[Opening DATA PROVIDED section]
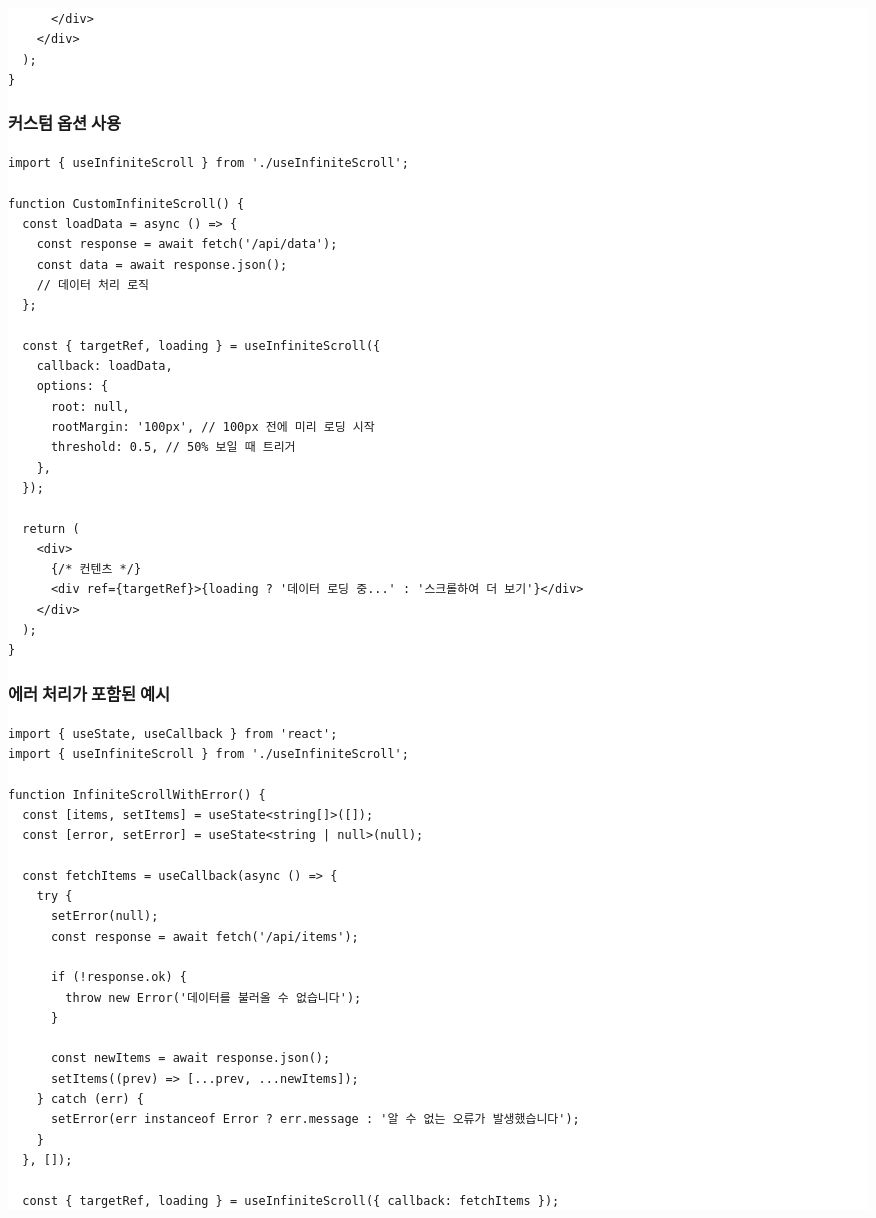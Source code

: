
```tsx
      </div>
    </div>
  );
}
```

### 커스텀 옵션 사용

```tsx
import { useInfiniteScroll } from './useInfiniteScroll';

function CustomInfiniteScroll() {
  const loadData = async () => {
    const response = await fetch('/api/data');
    const data = await response.json();
    // 데이터 처리 로직
  };

  const { targetRef, loading } = useInfiniteScroll({
    callback: loadData,
    options: {
      root: null,
      rootMargin: '100px', // 100px 전에 미리 로딩 시작
      threshold: 0.5, // 50% 보일 때 트리거
    },
  });

  return (
    <div>
      {/* 컨텐츠 */}
      <div ref={targetRef}>{loading ? '데이터 로딩 중...' : '스크롤하여 더 보기'}</div>
    </div>
  );
}
```

### 에러 처리가 포함된 예시

```tsx
import { useState, useCallback } from 'react';
import { useInfiniteScroll } from './useInfiniteScroll';

function InfiniteScrollWithError() {
  const [items, setItems] = useState<string[]>([]);
  const [error, setError] = useState<string | null>(null);

  const fetchItems = useCallback(async () => {
    try {
      setError(null);
      const response = await fetch('/api/items');

      if (!response.ok) {
        throw new Error('데이터를 불러올 수 없습니다');
      }

      const newItems = await response.json();
      setItems((prev) => [...prev, ...newItems]);
    } catch (err) {
      setError(err instanceof Error ? err.message : '알 수 없는 오류가 발생했습니다');
    }
  }, []);

  const { targetRef, loading } = useInfiniteScroll({ callback: fetchItems });

```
[Closing DATA PROVIDED section]
Using the entries above, copy out all lines that contain the string "setItems".

## RESPONSE AREA
  const [items, setItems] = useState<string[]>([]);
      setItems((prev) => [...prev, ...newItems]);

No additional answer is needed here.